● **Supplied material**
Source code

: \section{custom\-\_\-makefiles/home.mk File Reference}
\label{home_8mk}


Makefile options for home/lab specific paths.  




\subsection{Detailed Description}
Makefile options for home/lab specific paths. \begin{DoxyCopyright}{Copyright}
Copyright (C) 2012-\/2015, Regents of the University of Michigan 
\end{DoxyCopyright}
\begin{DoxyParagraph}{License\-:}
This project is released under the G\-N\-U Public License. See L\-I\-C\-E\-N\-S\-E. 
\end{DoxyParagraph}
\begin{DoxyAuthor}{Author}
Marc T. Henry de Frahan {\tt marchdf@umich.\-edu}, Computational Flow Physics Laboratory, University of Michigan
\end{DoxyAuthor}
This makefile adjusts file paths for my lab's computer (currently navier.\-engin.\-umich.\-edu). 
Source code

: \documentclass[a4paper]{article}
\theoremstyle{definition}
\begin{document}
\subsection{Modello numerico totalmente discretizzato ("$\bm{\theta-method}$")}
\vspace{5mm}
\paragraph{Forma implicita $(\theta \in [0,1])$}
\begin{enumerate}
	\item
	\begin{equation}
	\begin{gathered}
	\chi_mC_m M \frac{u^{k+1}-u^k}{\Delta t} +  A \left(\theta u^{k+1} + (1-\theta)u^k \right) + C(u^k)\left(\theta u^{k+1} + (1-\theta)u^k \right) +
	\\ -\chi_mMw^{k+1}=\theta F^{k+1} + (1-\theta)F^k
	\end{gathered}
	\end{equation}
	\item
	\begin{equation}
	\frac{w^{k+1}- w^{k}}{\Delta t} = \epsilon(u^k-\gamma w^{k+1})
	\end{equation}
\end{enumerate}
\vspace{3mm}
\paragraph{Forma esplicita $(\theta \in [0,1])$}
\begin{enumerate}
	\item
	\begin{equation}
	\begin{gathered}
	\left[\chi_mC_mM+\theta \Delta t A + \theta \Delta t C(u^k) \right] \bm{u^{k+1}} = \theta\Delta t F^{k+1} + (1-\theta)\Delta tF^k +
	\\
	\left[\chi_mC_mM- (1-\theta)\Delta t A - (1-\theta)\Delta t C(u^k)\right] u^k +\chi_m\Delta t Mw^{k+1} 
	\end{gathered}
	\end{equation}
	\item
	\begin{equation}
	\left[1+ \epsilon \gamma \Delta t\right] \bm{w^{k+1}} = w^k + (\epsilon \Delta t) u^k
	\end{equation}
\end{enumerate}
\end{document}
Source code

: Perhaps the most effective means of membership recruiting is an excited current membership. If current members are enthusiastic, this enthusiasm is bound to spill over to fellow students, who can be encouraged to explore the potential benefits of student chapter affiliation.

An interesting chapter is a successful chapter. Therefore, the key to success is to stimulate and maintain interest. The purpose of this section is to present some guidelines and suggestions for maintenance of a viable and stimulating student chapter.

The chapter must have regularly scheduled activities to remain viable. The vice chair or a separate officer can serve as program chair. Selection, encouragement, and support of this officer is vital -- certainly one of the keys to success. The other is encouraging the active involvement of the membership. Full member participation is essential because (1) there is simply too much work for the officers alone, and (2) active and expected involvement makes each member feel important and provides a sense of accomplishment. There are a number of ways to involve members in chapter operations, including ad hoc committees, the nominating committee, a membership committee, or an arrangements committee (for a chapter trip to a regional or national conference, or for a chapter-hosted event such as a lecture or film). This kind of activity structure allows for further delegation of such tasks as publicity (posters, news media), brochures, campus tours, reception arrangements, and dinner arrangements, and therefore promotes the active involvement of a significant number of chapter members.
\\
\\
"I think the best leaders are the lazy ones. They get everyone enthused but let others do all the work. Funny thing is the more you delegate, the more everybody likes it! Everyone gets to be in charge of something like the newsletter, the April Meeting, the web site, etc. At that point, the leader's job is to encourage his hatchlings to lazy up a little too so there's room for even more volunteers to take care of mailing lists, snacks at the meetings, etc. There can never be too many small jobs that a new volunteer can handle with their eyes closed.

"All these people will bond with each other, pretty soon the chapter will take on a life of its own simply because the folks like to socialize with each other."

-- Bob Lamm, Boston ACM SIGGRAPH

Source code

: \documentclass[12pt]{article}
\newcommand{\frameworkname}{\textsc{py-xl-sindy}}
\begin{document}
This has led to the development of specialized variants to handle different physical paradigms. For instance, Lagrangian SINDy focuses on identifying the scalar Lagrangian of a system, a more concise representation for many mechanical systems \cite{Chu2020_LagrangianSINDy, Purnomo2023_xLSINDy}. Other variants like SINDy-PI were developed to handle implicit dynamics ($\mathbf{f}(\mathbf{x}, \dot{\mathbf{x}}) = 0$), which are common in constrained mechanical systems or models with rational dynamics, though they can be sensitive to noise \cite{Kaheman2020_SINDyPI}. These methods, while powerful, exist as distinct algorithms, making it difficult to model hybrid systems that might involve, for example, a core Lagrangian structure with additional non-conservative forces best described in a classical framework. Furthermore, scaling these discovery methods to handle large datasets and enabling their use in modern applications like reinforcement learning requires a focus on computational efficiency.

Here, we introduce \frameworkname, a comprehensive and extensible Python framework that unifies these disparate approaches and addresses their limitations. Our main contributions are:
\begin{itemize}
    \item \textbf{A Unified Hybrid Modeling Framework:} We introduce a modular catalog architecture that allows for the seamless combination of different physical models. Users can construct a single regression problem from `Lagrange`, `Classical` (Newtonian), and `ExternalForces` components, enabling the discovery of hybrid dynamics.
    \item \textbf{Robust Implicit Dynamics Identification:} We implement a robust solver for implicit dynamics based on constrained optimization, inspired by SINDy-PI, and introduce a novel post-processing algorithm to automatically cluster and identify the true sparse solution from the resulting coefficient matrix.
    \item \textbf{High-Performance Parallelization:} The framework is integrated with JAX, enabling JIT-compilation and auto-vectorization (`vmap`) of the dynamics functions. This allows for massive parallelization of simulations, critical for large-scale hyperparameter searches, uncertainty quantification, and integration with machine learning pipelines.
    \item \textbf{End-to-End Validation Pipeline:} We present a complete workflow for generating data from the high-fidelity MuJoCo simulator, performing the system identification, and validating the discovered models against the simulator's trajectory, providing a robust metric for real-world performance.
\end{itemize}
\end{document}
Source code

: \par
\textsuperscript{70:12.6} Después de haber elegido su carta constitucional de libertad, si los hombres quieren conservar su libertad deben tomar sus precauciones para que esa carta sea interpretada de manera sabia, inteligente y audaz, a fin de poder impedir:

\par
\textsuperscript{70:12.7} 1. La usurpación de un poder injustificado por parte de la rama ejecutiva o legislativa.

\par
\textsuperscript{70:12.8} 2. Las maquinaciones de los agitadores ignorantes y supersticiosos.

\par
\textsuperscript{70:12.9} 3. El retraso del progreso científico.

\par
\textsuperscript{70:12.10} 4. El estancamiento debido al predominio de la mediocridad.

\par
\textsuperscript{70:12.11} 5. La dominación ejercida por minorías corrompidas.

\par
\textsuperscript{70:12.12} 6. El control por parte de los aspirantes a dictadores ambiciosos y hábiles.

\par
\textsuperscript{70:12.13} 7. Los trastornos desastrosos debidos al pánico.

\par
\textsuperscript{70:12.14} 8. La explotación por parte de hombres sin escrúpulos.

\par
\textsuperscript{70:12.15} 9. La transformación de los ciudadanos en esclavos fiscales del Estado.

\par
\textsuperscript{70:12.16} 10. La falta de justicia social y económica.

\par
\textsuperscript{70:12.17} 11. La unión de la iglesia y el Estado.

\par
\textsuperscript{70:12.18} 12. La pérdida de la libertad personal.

...

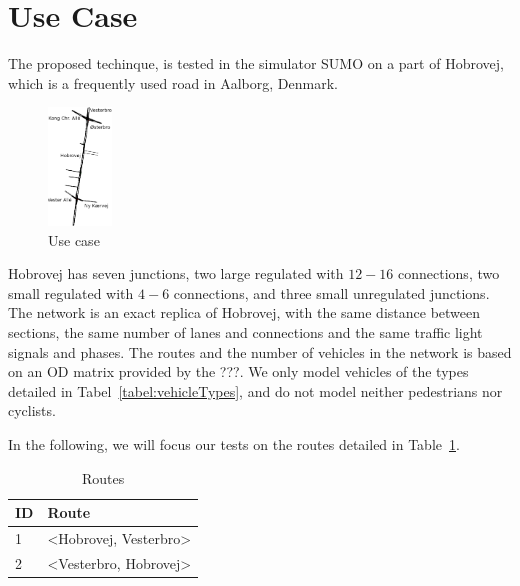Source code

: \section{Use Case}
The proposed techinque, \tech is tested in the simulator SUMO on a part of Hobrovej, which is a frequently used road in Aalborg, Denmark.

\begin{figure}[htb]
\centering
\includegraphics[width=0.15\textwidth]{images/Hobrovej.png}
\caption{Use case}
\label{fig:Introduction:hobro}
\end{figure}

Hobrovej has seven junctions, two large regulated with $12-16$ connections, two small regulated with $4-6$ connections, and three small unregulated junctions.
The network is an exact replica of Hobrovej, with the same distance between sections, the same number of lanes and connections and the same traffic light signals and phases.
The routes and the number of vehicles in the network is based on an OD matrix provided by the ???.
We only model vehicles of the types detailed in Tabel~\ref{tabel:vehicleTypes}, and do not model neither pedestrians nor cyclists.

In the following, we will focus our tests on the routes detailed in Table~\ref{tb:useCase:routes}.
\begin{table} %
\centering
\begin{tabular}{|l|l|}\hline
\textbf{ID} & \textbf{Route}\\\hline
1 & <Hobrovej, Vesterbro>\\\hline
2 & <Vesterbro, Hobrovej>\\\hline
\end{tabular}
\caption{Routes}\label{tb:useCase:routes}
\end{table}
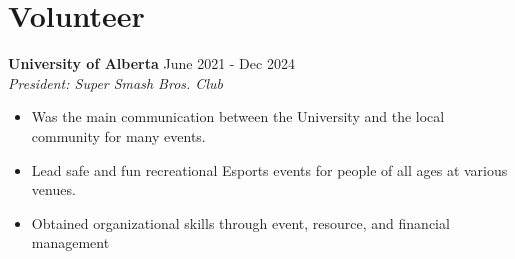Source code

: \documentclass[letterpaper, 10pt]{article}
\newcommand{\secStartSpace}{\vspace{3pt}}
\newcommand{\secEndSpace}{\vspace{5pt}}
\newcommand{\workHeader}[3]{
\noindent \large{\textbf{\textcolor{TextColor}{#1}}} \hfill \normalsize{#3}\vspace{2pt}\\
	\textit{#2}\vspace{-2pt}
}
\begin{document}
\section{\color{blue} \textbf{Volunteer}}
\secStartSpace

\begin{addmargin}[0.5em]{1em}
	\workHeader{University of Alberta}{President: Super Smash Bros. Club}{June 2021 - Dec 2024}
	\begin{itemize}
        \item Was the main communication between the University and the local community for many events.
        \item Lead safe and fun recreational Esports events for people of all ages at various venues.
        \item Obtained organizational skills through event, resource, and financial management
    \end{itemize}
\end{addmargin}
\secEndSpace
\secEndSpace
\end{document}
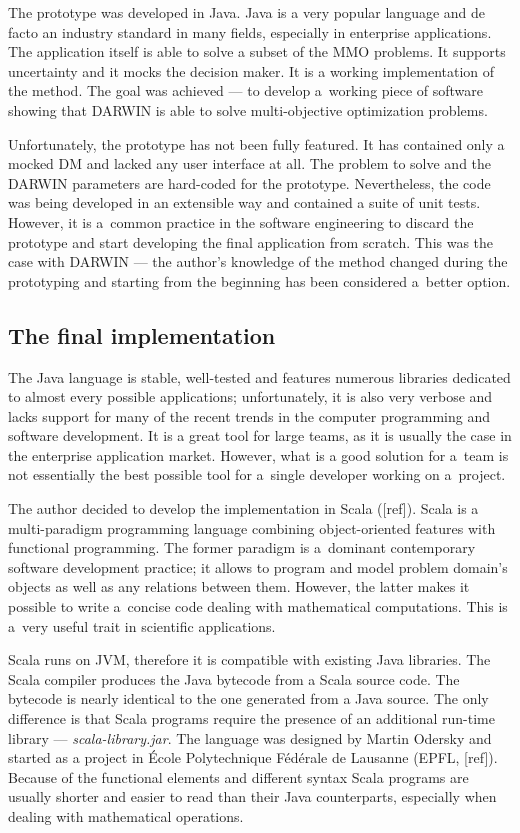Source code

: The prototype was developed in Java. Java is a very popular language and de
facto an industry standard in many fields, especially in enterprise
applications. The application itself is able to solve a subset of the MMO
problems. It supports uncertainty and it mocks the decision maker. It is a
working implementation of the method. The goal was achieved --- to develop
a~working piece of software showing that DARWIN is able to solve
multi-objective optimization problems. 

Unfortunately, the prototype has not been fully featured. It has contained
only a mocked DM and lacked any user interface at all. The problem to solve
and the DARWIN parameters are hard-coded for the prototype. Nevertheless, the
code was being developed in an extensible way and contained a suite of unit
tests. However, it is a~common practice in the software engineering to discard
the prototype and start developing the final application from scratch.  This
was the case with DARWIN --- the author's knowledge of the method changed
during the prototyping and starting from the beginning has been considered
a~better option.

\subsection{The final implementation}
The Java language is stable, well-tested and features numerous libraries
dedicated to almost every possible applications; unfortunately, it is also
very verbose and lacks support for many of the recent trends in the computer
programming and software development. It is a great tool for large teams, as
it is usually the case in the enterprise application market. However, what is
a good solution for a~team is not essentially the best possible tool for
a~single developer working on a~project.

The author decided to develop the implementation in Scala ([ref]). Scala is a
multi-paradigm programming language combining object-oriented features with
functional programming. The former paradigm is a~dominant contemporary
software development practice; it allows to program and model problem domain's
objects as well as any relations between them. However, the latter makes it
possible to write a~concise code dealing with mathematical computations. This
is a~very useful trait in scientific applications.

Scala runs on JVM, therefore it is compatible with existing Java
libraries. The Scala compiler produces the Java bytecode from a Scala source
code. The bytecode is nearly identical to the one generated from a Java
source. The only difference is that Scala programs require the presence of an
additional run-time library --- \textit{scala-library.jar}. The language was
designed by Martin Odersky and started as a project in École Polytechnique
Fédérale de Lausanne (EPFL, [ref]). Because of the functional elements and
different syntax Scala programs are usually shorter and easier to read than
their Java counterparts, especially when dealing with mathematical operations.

==

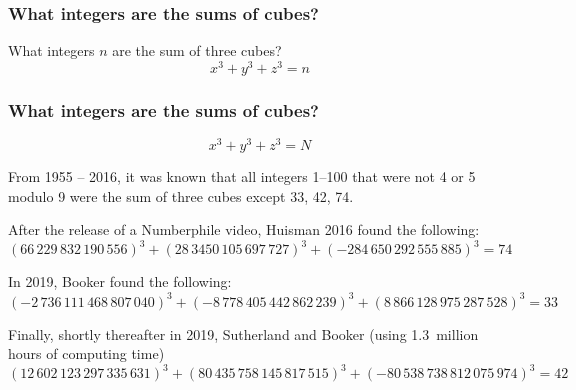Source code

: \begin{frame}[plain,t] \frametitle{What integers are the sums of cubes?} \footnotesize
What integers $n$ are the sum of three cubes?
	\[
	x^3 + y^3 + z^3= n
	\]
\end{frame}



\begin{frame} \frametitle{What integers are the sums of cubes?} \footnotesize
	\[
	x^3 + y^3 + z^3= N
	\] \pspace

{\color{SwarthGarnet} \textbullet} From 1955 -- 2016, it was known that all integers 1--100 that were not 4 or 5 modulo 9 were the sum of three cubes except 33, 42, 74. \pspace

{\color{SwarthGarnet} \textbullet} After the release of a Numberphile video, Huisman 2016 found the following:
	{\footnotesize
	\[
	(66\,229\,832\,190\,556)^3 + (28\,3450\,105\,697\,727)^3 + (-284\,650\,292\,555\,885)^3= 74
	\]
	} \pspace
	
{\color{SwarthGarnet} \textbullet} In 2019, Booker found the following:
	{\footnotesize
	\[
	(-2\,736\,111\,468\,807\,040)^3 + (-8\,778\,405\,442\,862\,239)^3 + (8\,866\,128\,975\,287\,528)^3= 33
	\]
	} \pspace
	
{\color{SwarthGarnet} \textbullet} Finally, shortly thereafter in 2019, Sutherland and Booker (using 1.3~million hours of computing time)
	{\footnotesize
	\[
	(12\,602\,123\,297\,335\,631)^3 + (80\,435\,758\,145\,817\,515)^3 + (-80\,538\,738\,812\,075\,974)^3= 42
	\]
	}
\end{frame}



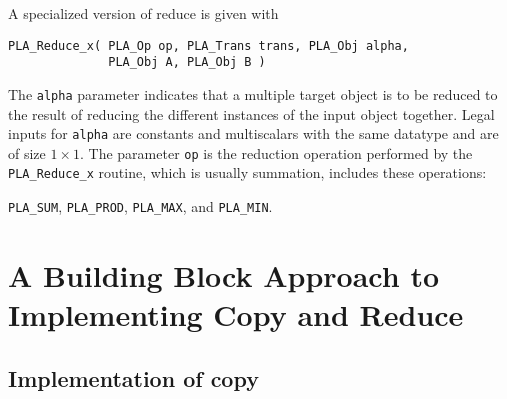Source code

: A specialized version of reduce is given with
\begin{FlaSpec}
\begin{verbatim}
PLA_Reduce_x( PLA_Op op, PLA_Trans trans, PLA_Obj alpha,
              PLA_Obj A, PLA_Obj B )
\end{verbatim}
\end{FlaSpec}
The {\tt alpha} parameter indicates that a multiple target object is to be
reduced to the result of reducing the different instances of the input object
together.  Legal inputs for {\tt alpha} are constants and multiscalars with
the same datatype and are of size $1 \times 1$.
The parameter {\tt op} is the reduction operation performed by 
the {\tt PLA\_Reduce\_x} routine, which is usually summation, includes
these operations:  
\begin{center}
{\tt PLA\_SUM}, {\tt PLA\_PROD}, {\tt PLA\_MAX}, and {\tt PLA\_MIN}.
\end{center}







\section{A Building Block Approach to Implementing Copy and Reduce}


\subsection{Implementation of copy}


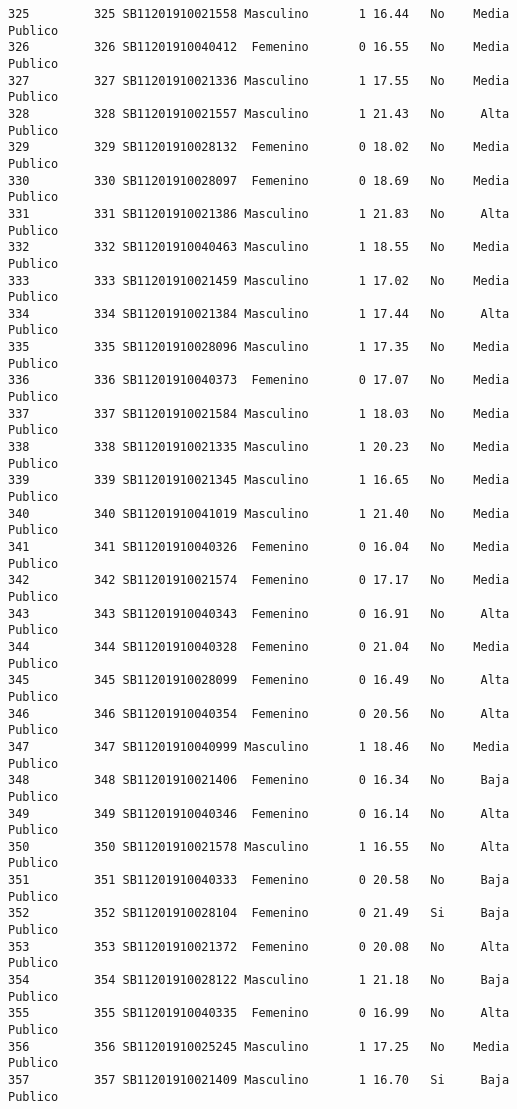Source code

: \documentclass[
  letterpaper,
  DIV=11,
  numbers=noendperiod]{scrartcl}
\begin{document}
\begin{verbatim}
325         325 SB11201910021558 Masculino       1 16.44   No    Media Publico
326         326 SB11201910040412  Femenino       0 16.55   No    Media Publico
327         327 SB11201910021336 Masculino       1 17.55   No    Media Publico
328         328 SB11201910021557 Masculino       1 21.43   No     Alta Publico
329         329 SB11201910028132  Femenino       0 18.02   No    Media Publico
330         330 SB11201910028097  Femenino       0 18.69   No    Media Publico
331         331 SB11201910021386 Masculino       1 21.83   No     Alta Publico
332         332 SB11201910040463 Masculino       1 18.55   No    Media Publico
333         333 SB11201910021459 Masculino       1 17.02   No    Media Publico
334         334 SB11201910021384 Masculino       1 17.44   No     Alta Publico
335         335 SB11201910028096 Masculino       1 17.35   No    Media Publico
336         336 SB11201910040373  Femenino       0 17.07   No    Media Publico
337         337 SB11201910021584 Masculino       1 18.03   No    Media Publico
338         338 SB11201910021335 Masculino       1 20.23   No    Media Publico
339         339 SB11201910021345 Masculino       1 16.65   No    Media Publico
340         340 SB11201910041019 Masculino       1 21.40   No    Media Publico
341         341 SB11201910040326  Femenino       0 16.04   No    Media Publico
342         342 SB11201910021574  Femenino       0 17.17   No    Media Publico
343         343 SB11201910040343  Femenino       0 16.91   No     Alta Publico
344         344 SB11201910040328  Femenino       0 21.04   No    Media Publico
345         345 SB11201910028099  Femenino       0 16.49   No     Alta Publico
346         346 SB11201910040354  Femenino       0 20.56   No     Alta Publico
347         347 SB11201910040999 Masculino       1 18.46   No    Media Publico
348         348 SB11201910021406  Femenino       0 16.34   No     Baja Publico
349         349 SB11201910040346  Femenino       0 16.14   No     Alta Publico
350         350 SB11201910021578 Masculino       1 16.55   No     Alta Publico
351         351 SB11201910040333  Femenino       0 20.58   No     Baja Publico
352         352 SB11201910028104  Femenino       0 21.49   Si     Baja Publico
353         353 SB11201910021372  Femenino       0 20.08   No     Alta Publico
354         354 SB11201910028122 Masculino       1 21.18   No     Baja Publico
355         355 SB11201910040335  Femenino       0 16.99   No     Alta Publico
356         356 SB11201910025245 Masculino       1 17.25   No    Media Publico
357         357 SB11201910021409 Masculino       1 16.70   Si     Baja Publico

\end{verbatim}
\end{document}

● **What the task asks**
Taking the records above, retype every line from the one with "was the case" down to the one with "very verbose and", exactly and with nothing else.

● **Answer to the problem**
was the case with DARWIN --- the author's knowledge of the method changed
during the prototyping and starting from the beginning has been considered
a~better option.

\subsection{The final implementation}
The Java language is stable, well-tested and features numerous libraries
dedicated to almost every possible applications; unfortunately, it is also
very verbose and lacks support for many of the recent trends in the computer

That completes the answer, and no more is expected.